You soon won’t need a Google+ account to enjoy the best of Google

Google Plus 4.8 for iOS iPhone screenshnot 001

You can kiss your little-used Google+ account goodbye once and for all as the Internet giant today confirmed the disentangling of its failed social network from YouTube, Gmail and other services.

And in the future, there’ll even be an option to remove your public Google+ profile from your underlying Google Account, a tell-tale sign that the management has admitted defeat in the battle for supremacy in the social arena.

Bradley Horowitz, Google’s Vice President of Sharing, said “it doesn’t make sense for your Google+ profile to be your identity in all the other Google products you use.”

The executive went on to say that even though Google “got certain things right”, it’s become painfully obvious that a few choices the firm’s made needed rethinking.

By decoupling Google+ from the rest of Google services, your Google Account will no longer be associated with your public profile on Google+. In turn, any information in your Google Account will stay private and won’t be searchable on the web, like it used to be in the past.

“Your underlying Google Account won’t be searchable or followable, unlike public Google+ profiles,” the post acknowledges. “And for people who already created Google+ profiles but don’t plan to use Google+ itself, we’ll offer better options for managing and removing those public profiles.”

If you have Gmail, you already have a Google Account. A Google Account allows you to use a number of Google services and features, like instant messaging, sharing, browsing YouTube and more.

YouTube will be one of the first products to make this change.

In the coming weeks, YouTubers will be allowed to create new channels, upload and post comments without needing to have a Google+ account, said the YouTube team on their blog. And as of today, the comments you make on YouTube will now appear only on YouTube, not also on Google+.

YouTube fans will be able to remove their Google+ profile from their YouTube account in the coming months. Just don’t do it now or you’ll delete your YouTube channel.

Another Google+ feature on the chopping block: location sharing.

Google Plus 4.8 for iOS iPhone screenshnot 003

Going forward, location sharing will be added to Hangouts and other Google apps and services that don’t have it yet.

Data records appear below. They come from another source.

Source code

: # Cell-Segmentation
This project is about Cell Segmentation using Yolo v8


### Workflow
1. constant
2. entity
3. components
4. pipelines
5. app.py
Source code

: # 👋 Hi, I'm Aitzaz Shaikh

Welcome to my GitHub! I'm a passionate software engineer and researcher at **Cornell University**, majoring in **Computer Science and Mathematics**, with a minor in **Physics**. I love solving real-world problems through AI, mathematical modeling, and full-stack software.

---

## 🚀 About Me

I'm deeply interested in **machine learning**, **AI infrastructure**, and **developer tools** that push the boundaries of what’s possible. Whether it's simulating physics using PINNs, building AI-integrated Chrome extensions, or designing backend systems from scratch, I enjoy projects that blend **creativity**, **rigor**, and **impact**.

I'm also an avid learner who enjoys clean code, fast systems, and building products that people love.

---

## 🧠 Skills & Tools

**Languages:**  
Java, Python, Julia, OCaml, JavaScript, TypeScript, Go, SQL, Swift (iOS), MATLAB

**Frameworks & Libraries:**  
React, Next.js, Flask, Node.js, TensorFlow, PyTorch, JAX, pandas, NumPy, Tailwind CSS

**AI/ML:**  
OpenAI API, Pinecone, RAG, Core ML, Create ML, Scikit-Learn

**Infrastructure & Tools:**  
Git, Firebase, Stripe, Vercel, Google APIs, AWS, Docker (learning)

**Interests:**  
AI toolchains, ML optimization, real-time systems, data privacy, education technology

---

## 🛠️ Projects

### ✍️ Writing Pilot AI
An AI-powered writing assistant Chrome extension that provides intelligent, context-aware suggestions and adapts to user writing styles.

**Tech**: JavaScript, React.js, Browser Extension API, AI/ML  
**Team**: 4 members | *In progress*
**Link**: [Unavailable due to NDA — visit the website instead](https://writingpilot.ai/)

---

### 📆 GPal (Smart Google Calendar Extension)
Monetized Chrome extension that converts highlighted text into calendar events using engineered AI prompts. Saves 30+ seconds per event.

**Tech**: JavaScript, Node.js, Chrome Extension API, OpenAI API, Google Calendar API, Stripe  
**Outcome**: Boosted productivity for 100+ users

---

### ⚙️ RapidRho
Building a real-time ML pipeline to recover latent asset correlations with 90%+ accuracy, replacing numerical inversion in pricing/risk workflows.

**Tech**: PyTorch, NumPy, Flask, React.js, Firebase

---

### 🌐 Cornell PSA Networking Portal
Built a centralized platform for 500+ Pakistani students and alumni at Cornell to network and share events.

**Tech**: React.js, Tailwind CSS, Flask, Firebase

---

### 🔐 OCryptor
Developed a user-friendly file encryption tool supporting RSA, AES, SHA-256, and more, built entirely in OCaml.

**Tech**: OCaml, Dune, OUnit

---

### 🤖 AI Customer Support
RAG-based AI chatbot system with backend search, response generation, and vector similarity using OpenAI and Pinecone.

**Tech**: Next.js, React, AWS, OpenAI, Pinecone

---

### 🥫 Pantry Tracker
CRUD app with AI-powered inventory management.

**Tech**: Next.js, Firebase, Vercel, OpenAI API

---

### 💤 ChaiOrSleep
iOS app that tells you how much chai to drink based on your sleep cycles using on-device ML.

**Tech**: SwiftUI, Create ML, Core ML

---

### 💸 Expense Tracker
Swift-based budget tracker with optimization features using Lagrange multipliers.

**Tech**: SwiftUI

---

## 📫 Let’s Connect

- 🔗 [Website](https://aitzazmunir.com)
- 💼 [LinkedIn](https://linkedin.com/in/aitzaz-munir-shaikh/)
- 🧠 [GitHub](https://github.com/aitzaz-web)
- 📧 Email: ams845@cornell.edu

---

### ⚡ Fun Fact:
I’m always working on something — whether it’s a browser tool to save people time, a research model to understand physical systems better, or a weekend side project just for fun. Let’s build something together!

Again, these changes will be rolling out over the next few months.

The executive went on to explain in a follow-up post on Google+ that Google+ isn’t really going away, it’s just going to be reshuffled around the company’s new Streams, Photos and Sharing initiatives.

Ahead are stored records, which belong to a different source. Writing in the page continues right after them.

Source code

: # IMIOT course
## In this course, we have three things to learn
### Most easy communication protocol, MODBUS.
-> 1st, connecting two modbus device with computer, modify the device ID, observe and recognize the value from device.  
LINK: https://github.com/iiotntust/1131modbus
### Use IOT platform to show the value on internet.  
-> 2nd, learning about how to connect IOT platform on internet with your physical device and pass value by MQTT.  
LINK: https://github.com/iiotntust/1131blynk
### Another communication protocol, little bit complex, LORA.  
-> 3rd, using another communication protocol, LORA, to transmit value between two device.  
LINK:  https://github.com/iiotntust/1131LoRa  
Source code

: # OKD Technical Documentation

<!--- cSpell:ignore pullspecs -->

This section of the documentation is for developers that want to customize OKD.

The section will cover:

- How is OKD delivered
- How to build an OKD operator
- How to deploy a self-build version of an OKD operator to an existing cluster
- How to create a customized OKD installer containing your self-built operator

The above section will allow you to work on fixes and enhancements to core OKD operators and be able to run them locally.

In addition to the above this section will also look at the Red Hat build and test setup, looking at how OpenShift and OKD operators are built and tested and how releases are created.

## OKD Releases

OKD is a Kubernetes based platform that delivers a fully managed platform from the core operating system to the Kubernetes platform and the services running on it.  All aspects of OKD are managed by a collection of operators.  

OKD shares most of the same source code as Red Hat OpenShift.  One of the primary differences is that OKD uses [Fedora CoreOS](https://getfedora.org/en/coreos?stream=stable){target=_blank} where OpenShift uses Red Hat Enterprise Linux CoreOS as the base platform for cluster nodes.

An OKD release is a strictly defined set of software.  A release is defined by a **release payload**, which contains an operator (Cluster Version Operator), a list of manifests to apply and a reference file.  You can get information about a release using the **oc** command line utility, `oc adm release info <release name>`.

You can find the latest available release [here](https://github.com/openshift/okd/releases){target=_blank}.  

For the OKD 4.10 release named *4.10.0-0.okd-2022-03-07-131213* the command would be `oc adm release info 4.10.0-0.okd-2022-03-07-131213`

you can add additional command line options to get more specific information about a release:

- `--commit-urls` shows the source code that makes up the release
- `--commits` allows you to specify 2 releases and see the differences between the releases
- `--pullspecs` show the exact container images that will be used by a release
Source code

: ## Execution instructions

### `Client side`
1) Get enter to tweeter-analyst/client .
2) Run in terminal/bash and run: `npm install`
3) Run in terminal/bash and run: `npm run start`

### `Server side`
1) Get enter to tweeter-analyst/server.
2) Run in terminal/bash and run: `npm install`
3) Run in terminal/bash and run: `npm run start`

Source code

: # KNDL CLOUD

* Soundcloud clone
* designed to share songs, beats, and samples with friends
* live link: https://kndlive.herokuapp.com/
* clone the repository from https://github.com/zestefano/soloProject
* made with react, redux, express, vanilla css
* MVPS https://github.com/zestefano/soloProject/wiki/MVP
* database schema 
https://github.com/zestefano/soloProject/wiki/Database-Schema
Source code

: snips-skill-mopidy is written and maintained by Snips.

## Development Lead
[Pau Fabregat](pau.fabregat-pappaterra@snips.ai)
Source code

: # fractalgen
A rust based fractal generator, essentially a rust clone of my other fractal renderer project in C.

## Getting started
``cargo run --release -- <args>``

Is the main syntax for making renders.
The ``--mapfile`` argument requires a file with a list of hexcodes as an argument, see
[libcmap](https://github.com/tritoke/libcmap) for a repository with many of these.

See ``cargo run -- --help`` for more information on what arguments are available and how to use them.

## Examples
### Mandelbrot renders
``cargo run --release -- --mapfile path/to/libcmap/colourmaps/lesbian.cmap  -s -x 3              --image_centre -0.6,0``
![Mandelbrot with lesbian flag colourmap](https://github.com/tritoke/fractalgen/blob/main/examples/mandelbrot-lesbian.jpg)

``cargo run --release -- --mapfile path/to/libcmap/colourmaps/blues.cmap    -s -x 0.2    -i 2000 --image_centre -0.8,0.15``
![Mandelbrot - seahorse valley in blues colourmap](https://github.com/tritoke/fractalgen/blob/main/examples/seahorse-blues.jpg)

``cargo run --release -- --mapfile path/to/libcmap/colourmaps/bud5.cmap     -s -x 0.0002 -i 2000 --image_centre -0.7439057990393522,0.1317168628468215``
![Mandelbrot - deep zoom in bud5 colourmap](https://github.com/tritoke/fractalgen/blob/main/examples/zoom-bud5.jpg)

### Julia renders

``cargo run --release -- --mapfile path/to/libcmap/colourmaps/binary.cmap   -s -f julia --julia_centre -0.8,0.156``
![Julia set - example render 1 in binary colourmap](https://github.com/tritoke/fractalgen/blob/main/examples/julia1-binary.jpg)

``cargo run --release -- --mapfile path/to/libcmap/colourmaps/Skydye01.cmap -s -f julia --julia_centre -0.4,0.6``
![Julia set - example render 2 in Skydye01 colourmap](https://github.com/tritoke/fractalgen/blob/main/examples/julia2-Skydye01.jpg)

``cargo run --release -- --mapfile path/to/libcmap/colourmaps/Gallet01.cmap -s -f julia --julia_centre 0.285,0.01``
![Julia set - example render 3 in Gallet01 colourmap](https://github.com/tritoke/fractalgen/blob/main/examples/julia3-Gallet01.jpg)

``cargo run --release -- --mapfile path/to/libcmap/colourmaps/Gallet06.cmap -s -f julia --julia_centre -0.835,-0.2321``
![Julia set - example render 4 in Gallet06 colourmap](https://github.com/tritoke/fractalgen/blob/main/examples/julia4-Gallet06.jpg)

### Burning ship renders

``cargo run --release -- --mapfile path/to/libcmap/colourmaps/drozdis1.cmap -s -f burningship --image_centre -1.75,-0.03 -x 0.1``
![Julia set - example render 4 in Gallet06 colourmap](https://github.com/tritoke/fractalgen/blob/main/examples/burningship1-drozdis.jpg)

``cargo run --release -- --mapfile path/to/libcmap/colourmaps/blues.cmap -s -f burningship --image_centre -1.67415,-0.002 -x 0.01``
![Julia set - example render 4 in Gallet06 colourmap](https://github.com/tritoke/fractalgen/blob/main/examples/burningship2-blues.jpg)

“We’re going to continue focusing Google+ on helping users connect around the interest they love, and retire it as the mechanism by which people share and engage within other Google products,” he said.

“We want to formally retire the notion that a Google+ membership is required for anything at Google… other than using Google+ itself.”

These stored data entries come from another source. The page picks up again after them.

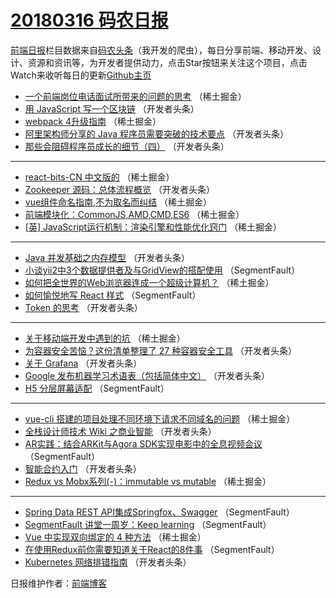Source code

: # [20180316 码农日报](http://hao.caibaojian.com/date/2018/03/16)

[前端日报](http://caibaojian.com/c/news)栏目数据来自[码农头条](http://hao.caibaojian.com/)（我开发的爬虫），每日分享前端、移动开发、设计、资源和资讯等，为开发者提供动力，点击Star按钮来关注这个项目，点击Watch来收听每日的更新[Github主页](https://github.com/kujian/frontendDaily)
* [一个前端岗位电话面试所带来的问题的思考](http://hao.caibaojian.com/67317.html) （稀土掘金）
* [用 JavaScript 写一个区块链](http://hao.caibaojian.com/67320.html) （开发者头条）
* [webpack 4升级指南](http://hao.caibaojian.com/67315.html) （稀土掘金）
* [阿里架构师分享的 Java 程序员需要突破的技术要点](http://hao.caibaojian.com/67319.html) （开发者头条）
* [那些会阻碍程序员成长的细节（四）](http://hao.caibaojian.com/67321.html) （开发者头条）

***
* [react-bits-CN 中文版的](http://hao.caibaojian.com/67312.html) （稀土掘金）
* [Zookeeper 源码：总体流程概览](http://hao.caibaojian.com/67339.html) （开发者头条）
* [vue组件命名指南,不为取名而纠结](http://hao.caibaojian.com/67400.html) （稀土掘金）
* [前端模块化：CommonJS,AMD,CMD,ES6](http://hao.caibaojian.com/67314.html) （稀土掘金）
* [[英] JavaScript运行机制：渲染引擎和性能优化窍门](http://hao.caibaojian.com/67399.html) （稀土掘金）

***
* [Java 并发基础之内存模型](http://hao.caibaojian.com/67325.html) （开发者头条）
* [小谈yii2中3个数据提供者及与GridView的搭配使用](http://hao.caibaojian.com/67296.html) （SegmentFault）
* [如何把全世界的Web浏览器连成一个超级计算机？](http://hao.caibaojian.com/67304.html) （稀土掘金）
* [如何愉悦地写 React 样式](http://hao.caibaojian.com/67297.html) （SegmentFault）
* [Token 的思考](http://hao.caibaojian.com/67330.html) （开发者头条）

***
* [关于移动端开发中遇到的坑](http://hao.caibaojian.com/67307.html) （稀土掘金）
* [为容器安全苦恼？这份清单整理了 27 种容器安全工具](http://hao.caibaojian.com/67331.html) （开发者头条）
* [关于 Grafana](http://hao.caibaojian.com/67327.html) （开发者头条）
* [Google 发布机器学习术语表（包括简体中文）](http://hao.caibaojian.com/67343.html) （开发者头条）
* [H5 分层屏幕适配](http://hao.caibaojian.com/67299.html) （SegmentFault）

***
* [vue-cli 搭建的项目处理不同环境下请求不同域名的问题](http://hao.caibaojian.com/67308.html) （稀土掘金）
* [全栈设计师技术 Wiki 之商业智能](http://hao.caibaojian.com/67344.html) （开发者头条）
* [AR实践：结合ARKit与Agora SDK实现电影中的全息视频会议](http://hao.caibaojian.com/67300.html) （SegmentFault）
* [智能合约入门](http://hao.caibaojian.com/67334.html) （开发者头条）
* [Redux vs Mobx系列(-)：immutable vs mutable](http://hao.caibaojian.com/67310.html) （稀土掘金）

***
* [Spring Data REST API集成Springfox、Swagger](http://hao.caibaojian.com/67301.html) （SegmentFault）
* [SegmentFault 讲堂一周岁：Keep learning](http://hao.caibaojian.com/67293.html) （SegmentFault）
* [Vue 中实现双向绑定的 4 种方法](http://hao.caibaojian.com/67396.html) （稀土掘金）
* [在使用Redux前你需要知道关于React的8件事](http://hao.caibaojian.com/67302.html) （SegmentFault）
* [Kubernetes 网络排错指南](http://hao.caibaojian.com/67337.html) （开发者头条）

日报维护作者：[前端博客](http://caibaojian.com/)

Soon after co-founder Larry Page took the reins as CEO back in April 201, he ordered all product teams to make adding Google+ social features a priority.

The strategy paid off in short term as Google+ was picking up steam. On the flip side, most of the growth wasn’t organic, it was the result of Google’s forced approach. For instance, you needed a Google+ account to create a new account on YouTube, and even post comment on videos.

Just recently, Google pledged to separate Google+ Photos from the main Google+ service. Keeping true to the promise, the company released a standalone Google Photos mobile app for iOS and Android platforms.

google photos

Google Photos includes unlimited cloud-based storage as long as your images are not more than sixteen megapixels. The app downscales photos found in a user’s device library before uploading them to the service, resulting in fast syncing.

Once in the cloud, photos are analyzed and automatically tagged by people and objects in them, making them fun and easy to search.

As for the main Google+ mobile app, despite interesting feature additions such as polls, photo filters, digital travelogues and full-resolution photo and video backup, to mention but a few, it’s failed to impress iOS fans.

And Google got the message as it neglected development of new features. For instance, the iOS app has received its last feature-focused update way back in December of 2014.

Google+ for iPhone and iPad is a free download from the App Store.

Are you a Google+ user?

Is it a good idea on Google’s part to decouple Google+ from the rest of its services like Hangouts, YouTube and more, do you think?